(Collected data)
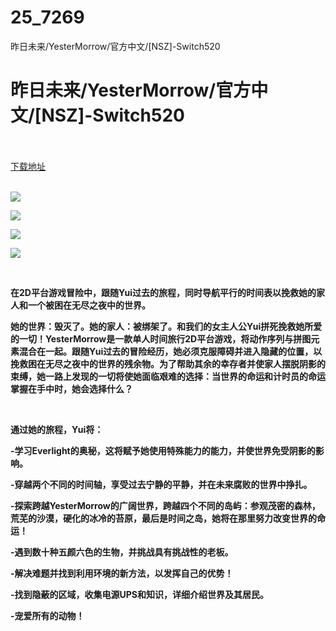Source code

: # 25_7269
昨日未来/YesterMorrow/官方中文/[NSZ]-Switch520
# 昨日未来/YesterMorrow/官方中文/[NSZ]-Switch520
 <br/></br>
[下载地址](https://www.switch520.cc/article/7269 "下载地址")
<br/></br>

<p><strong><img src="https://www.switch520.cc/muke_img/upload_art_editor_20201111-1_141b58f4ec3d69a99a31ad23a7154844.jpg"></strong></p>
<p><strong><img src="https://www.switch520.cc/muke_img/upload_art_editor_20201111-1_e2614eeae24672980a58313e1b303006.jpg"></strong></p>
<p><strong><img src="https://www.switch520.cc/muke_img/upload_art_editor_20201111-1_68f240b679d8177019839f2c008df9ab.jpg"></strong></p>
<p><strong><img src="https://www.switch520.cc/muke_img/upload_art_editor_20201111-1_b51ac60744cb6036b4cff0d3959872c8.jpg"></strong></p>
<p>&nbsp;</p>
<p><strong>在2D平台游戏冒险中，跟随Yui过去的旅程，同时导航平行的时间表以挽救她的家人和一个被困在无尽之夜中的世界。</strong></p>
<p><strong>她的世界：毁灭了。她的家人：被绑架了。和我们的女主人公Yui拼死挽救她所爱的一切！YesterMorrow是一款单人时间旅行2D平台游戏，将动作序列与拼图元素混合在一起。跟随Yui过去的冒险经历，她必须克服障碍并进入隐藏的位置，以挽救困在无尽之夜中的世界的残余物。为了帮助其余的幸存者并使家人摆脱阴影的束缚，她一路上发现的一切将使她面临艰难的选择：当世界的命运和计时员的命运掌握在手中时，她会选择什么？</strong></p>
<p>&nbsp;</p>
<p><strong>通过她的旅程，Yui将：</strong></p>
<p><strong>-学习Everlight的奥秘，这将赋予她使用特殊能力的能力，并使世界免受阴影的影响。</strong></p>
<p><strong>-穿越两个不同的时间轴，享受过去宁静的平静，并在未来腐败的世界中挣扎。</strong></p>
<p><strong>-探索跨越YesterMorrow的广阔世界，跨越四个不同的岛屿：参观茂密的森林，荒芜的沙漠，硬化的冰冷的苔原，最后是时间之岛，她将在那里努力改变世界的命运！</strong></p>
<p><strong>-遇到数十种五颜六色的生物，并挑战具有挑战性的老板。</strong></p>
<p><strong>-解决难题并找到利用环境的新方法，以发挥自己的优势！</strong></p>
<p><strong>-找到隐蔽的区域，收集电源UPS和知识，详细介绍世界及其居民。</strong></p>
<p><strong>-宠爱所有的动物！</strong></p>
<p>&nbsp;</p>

* * *

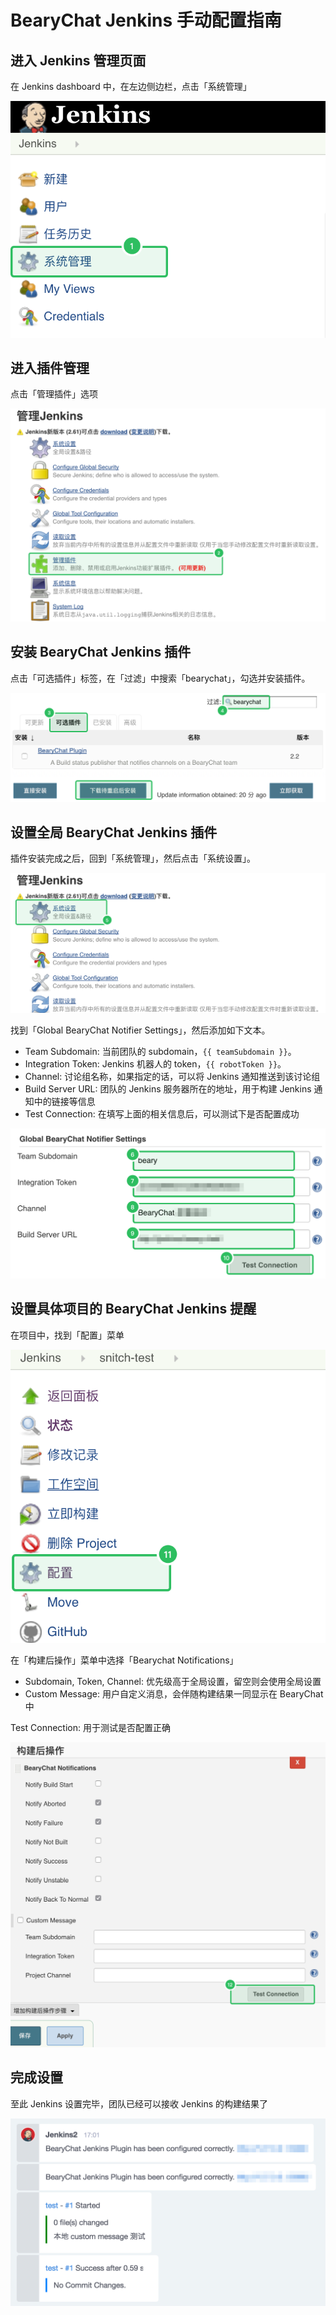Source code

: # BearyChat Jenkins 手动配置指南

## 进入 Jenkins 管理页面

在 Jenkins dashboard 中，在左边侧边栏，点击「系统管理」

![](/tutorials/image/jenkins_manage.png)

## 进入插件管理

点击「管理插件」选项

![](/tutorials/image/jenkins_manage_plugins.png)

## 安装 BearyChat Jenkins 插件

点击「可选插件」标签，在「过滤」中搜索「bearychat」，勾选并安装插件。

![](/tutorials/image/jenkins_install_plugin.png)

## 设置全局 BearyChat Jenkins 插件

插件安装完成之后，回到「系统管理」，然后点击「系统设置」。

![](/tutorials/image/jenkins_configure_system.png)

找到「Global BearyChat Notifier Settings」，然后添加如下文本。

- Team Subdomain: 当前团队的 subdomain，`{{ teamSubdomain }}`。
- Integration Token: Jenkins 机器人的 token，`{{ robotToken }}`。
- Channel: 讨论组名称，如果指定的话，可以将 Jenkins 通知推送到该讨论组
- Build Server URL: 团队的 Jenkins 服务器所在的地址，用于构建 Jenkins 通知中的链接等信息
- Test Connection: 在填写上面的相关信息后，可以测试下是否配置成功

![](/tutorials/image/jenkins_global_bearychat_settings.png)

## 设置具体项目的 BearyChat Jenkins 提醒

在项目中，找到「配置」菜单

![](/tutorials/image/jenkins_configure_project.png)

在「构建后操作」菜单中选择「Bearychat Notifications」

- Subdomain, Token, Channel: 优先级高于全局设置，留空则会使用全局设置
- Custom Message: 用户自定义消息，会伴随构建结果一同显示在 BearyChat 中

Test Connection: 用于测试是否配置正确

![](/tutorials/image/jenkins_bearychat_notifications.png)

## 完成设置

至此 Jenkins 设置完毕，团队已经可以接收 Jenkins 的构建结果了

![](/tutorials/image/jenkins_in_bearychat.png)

## Exercise objective
Only lines with the word "昨日未来" are wanted, so copy each one from the records.

## Solution
昨日未来/YesterMorrow/官方中文/[NSZ]-Switch520
# 昨日未来/YesterMorrow/官方中文/[NSZ]-Switch520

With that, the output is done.